Using the records below, repeat exactly the lines from the one holding "output to a file" through the one holding "ExtractAllZipFilesInADirectory.ps1 | Extract", both ends included, and no others.

* [Supplied records]

########

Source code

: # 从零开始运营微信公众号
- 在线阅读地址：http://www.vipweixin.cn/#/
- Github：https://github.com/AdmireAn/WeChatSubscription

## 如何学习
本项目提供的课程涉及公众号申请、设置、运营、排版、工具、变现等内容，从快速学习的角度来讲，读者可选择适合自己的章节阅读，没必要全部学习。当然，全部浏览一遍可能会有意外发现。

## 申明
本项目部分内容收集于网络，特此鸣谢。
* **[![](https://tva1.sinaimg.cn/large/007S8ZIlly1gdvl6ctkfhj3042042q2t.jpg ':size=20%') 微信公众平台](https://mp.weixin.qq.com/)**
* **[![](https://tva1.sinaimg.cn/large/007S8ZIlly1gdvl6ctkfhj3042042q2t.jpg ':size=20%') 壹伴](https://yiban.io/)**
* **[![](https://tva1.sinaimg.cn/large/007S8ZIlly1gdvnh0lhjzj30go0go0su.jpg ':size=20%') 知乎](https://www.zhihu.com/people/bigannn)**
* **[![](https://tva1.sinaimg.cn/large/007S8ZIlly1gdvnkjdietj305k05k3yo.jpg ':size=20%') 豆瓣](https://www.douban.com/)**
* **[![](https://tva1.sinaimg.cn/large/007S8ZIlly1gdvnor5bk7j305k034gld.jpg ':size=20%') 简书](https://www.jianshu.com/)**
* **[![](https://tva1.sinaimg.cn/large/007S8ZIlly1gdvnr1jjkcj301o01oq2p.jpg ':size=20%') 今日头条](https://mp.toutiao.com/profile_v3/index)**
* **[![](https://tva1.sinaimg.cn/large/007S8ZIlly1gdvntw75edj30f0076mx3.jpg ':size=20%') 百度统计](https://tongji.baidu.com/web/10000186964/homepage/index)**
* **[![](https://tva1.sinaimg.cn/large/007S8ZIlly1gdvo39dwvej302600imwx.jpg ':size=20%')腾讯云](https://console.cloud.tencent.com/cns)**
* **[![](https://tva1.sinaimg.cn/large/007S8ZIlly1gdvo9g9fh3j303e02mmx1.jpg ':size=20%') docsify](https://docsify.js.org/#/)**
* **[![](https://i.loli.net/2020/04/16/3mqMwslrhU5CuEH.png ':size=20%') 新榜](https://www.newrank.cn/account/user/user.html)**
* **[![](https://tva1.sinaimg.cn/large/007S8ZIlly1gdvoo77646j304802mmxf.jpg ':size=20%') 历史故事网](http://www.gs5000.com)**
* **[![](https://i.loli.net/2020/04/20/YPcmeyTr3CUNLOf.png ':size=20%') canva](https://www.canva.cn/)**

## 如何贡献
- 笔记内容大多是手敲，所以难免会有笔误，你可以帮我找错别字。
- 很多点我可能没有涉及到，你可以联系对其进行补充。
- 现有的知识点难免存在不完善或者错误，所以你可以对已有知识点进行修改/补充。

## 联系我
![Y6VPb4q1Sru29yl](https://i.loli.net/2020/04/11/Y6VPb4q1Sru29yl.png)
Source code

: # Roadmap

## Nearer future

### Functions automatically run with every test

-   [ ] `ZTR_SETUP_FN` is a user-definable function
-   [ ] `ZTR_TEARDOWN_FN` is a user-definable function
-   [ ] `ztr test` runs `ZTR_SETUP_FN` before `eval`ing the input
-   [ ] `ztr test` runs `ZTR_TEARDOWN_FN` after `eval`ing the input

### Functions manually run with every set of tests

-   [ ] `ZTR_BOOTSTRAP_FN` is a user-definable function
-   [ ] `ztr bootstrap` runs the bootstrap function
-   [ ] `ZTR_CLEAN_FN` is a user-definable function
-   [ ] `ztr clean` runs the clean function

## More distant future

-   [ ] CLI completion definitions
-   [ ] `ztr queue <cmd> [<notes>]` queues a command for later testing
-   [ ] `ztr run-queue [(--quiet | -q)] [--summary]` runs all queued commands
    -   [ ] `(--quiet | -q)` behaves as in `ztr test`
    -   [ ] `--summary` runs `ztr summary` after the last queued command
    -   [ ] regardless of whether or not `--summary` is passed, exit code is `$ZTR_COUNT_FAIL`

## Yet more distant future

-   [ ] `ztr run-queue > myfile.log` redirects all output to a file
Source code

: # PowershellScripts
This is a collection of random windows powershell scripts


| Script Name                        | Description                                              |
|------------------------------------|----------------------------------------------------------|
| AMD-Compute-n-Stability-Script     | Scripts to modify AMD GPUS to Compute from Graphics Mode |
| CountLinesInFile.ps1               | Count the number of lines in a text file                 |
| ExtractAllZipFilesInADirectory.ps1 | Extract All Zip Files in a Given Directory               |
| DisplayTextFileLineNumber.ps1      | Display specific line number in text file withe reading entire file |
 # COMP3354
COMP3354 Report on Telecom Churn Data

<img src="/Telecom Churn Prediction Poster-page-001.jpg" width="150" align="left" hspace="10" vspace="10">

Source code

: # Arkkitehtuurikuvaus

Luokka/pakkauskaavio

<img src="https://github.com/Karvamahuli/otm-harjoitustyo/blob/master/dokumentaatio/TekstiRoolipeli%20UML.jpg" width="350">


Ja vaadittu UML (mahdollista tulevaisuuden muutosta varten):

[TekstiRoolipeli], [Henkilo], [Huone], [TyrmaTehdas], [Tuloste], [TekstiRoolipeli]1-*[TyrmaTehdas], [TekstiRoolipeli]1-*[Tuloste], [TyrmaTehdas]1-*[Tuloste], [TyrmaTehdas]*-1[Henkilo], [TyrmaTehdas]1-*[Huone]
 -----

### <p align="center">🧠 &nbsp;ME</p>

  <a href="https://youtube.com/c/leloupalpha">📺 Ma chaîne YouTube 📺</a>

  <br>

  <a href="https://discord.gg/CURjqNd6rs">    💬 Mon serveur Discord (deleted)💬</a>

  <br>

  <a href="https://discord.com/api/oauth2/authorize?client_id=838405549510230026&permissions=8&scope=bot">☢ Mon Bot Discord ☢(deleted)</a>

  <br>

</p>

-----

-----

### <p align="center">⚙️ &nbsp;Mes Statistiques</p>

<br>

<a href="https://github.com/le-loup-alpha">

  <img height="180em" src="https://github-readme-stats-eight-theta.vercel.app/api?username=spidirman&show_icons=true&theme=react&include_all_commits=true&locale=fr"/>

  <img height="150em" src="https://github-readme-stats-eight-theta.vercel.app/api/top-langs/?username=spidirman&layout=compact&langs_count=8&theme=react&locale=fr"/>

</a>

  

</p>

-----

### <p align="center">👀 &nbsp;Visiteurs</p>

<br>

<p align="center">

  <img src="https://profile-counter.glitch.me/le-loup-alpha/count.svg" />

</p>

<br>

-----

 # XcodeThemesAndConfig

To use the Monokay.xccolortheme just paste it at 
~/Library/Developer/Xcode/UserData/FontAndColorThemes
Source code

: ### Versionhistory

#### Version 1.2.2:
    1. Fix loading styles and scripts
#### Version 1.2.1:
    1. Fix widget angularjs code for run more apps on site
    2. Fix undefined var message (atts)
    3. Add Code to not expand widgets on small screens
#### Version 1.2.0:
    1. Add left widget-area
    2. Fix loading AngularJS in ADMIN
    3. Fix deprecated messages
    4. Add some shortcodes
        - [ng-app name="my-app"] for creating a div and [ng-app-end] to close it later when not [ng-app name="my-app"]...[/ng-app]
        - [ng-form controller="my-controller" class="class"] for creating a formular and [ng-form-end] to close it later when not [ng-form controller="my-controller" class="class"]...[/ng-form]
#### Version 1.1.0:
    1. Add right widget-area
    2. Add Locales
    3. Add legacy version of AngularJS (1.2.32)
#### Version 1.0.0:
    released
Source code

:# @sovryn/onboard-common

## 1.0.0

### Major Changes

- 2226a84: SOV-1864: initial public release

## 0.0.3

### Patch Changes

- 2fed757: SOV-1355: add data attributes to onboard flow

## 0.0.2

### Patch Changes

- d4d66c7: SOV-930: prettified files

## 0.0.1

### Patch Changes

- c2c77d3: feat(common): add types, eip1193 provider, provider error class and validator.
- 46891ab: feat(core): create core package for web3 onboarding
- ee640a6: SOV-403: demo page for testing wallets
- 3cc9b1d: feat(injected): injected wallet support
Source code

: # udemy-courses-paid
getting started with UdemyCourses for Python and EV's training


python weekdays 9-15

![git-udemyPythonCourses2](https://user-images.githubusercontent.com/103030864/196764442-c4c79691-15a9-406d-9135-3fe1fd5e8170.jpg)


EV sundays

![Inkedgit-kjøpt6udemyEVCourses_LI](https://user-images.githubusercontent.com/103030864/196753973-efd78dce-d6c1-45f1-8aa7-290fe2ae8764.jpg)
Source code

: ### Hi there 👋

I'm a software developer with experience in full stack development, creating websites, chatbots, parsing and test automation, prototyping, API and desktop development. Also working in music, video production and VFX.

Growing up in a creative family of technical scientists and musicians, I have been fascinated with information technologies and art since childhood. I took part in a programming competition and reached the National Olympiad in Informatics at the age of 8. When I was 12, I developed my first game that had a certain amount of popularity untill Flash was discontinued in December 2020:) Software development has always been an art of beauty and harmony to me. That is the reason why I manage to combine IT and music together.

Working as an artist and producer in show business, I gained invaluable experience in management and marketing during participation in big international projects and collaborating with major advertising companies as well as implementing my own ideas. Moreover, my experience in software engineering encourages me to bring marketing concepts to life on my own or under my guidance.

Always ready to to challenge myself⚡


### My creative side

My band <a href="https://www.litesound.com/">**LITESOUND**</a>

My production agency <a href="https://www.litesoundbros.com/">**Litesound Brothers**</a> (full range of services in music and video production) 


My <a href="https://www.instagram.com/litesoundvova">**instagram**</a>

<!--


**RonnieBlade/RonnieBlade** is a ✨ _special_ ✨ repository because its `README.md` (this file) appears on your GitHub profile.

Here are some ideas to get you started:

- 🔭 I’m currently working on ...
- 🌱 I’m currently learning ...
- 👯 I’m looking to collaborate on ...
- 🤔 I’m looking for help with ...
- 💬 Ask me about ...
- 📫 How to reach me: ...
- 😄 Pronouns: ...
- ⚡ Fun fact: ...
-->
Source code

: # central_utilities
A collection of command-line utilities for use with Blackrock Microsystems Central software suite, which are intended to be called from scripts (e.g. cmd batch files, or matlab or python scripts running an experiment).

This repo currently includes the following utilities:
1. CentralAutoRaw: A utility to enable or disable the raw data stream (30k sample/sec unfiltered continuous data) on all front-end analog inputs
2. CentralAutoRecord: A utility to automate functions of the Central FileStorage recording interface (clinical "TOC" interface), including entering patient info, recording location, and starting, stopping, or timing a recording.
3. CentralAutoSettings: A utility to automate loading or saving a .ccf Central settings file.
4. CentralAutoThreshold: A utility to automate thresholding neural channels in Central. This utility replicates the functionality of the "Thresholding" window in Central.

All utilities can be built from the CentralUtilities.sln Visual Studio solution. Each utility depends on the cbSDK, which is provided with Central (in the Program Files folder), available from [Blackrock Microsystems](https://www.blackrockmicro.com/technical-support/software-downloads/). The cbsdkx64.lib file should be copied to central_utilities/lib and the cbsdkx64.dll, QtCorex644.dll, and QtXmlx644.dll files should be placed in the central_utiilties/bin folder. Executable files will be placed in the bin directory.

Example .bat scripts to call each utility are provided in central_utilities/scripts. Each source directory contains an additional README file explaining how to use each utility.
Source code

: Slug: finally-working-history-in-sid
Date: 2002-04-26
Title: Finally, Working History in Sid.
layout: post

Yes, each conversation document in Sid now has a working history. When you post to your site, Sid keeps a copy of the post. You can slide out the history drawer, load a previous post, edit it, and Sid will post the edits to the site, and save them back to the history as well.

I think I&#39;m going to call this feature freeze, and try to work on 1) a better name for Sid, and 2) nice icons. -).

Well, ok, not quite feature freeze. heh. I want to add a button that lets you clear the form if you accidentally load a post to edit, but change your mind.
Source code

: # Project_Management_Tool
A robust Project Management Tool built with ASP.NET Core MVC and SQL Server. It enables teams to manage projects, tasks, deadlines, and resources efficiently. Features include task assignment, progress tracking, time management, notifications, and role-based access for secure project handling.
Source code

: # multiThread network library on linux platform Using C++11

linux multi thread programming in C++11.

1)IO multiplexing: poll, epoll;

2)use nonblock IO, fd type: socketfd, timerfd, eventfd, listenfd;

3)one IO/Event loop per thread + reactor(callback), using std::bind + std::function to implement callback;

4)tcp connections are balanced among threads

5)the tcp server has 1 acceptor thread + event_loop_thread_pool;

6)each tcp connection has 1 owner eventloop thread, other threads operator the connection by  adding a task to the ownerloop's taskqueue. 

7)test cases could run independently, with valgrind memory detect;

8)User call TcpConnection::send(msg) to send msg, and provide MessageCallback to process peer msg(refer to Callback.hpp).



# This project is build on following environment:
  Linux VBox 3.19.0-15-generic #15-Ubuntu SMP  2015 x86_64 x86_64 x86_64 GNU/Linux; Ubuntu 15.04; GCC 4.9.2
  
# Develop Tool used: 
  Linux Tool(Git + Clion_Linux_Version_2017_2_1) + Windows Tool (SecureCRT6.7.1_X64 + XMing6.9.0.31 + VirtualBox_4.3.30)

########

* [Exercise response]
-   [ ] `ztr run-queue > myfile.log` redirects all output to a file
Source code

: # PowershellScripts
This is a collection of random windows powershell scripts


| Script Name                        | Description                                              |
|------------------------------------|----------------------------------------------------------|
| AMD-Compute-n-Stability-Script     | Scripts to modify AMD GPUS to Compute from Graphics Mode |
| CountLinesInFile.ps1               | Count the number of lines in a text file                 |
| ExtractAllZipFilesInADirectory.ps1 | Extract All Zip Files in a Given Directory               |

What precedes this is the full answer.